Prompt: Exactly as they appear below, repeat the lines from the one with "- 'Rejetée' (Rejected)" through the one with "- **Missions** ↔", and no others.

Data extracts:
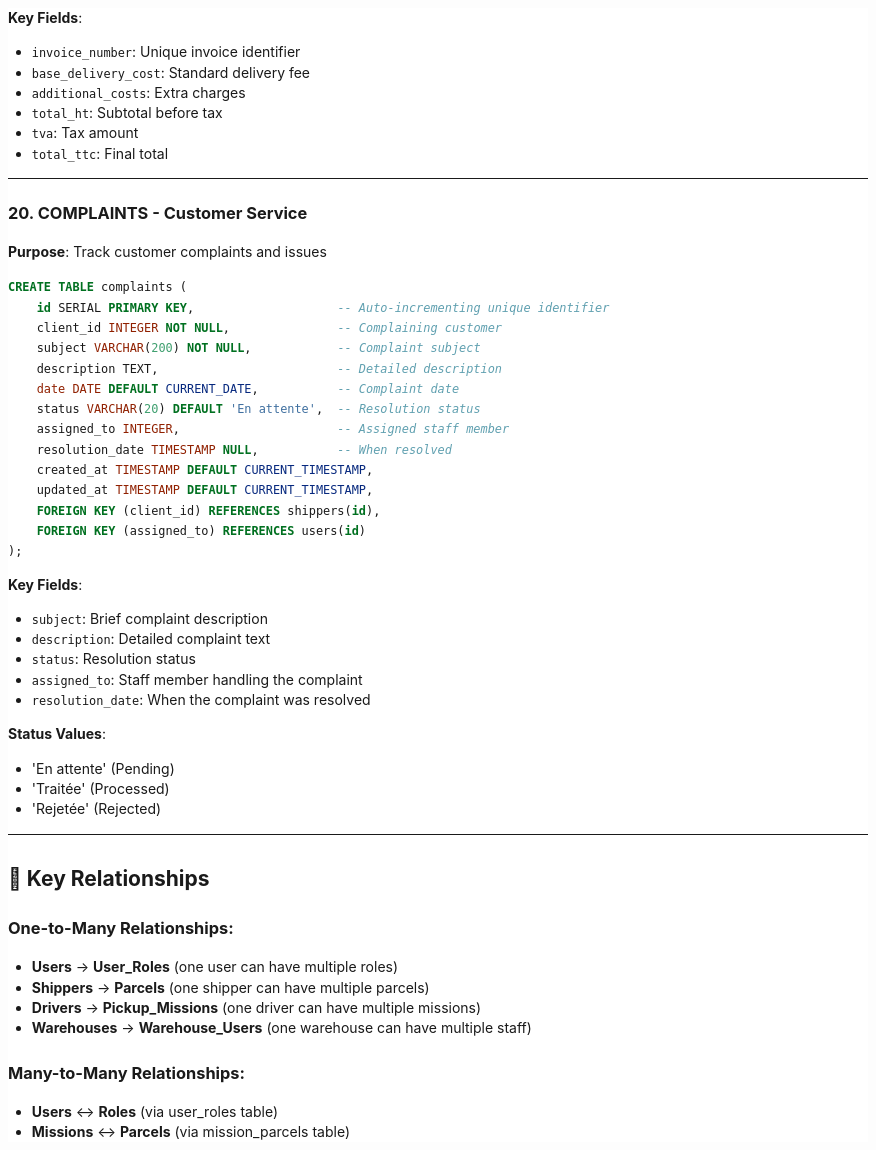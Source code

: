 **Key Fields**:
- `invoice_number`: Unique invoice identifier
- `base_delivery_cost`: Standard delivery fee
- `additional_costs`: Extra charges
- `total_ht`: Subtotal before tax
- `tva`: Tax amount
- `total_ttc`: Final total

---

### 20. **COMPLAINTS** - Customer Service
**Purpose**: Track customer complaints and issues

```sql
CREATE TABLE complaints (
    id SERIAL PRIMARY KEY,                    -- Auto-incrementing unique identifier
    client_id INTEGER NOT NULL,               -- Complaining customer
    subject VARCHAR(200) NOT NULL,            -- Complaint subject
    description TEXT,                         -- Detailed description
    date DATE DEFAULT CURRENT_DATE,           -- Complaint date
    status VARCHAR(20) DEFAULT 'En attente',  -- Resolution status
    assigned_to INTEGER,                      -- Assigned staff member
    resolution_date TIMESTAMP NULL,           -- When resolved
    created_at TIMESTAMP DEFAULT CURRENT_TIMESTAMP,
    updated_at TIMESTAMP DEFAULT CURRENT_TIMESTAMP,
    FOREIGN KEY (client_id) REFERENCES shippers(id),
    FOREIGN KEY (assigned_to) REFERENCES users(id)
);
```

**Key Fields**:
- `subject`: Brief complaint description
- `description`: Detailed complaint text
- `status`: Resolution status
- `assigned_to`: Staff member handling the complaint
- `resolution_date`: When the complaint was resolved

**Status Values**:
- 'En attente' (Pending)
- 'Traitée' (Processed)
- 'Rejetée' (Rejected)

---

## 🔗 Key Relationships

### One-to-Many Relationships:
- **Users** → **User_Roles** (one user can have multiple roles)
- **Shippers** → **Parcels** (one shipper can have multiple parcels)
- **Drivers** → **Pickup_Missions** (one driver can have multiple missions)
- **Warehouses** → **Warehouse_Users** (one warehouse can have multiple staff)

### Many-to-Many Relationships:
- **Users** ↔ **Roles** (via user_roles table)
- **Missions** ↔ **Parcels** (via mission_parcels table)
---
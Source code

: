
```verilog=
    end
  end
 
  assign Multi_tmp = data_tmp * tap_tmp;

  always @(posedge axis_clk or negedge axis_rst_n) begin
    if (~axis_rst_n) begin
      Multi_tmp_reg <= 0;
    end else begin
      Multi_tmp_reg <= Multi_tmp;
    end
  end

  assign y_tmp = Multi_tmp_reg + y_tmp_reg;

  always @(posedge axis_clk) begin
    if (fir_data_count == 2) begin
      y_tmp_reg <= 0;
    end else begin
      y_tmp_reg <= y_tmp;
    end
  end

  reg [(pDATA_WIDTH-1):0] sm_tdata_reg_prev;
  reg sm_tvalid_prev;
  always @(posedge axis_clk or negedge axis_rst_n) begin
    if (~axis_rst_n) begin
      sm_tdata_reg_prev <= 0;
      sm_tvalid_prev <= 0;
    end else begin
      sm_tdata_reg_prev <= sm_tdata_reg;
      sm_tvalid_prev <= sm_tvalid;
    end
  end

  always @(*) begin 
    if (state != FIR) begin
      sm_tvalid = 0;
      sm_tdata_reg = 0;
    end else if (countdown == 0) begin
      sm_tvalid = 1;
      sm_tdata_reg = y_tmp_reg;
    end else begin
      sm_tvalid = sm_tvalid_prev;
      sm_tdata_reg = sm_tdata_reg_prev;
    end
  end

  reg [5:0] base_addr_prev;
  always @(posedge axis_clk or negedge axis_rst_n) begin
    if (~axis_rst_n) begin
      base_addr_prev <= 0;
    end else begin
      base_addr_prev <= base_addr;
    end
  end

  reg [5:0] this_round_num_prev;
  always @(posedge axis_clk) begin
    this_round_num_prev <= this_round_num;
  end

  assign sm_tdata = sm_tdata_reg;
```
* * *
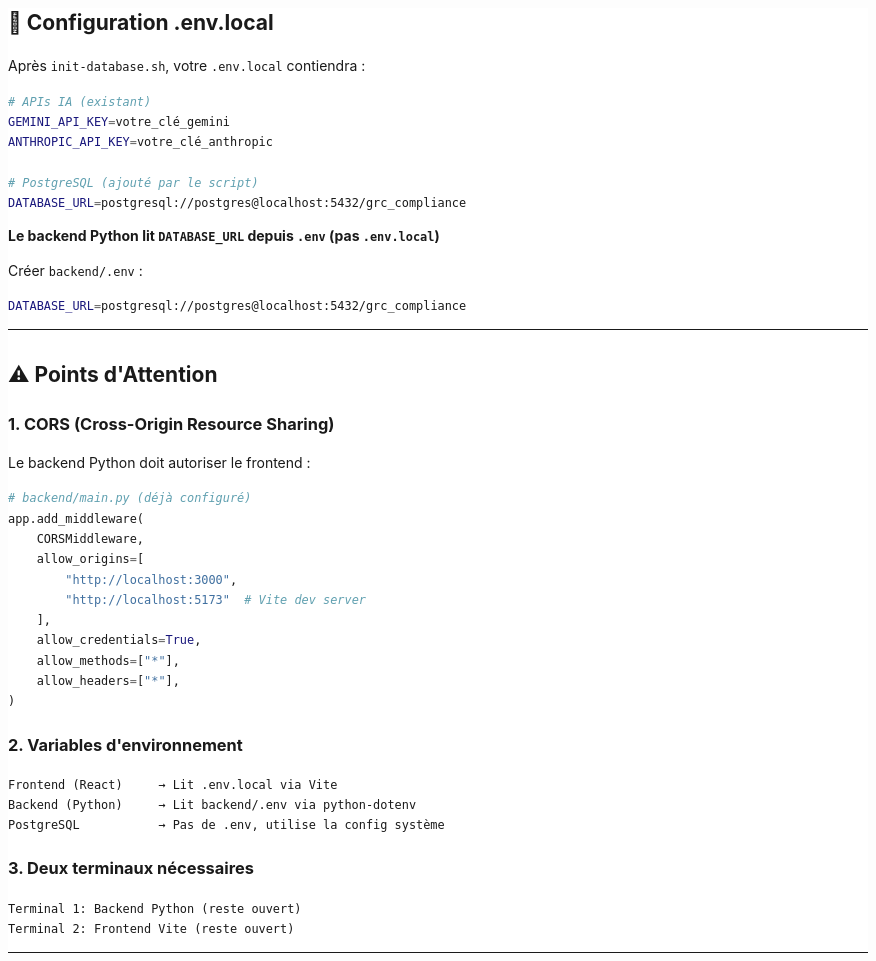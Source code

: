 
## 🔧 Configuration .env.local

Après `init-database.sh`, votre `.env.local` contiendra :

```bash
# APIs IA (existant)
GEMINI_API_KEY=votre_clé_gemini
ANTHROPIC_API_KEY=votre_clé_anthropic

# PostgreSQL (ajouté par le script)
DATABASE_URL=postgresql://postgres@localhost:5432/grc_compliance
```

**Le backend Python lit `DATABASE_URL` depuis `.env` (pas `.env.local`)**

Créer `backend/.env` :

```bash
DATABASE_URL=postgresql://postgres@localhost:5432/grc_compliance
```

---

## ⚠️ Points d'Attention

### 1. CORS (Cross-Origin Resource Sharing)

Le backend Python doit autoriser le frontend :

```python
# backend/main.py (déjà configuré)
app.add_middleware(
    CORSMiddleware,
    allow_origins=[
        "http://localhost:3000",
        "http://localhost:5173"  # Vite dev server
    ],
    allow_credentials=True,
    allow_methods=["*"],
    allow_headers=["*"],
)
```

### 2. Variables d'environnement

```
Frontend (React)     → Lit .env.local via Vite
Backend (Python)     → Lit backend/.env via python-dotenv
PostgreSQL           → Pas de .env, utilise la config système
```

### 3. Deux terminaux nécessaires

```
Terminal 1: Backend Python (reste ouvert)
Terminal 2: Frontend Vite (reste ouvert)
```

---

Response to this task:
- 'Rejetée' (Rejected)

---

## 🔗 Key Relationships

### One-to-Many Relationships:
- **Users** → **User_Roles** (one user can have multiple roles)
- **Shippers** → **Parcels** (one shipper can have multiple parcels)
- **Drivers** → **Pickup_Missions** (one driver can have multiple missions)
- **Warehouses** → **Warehouse_Users** (one warehouse can have multiple staff)

### Many-to-Many Relationships:
- **Users** ↔ **Roles** (via user_roles table)
- **Missions** ↔ **Parcels** (via mission_parcels table)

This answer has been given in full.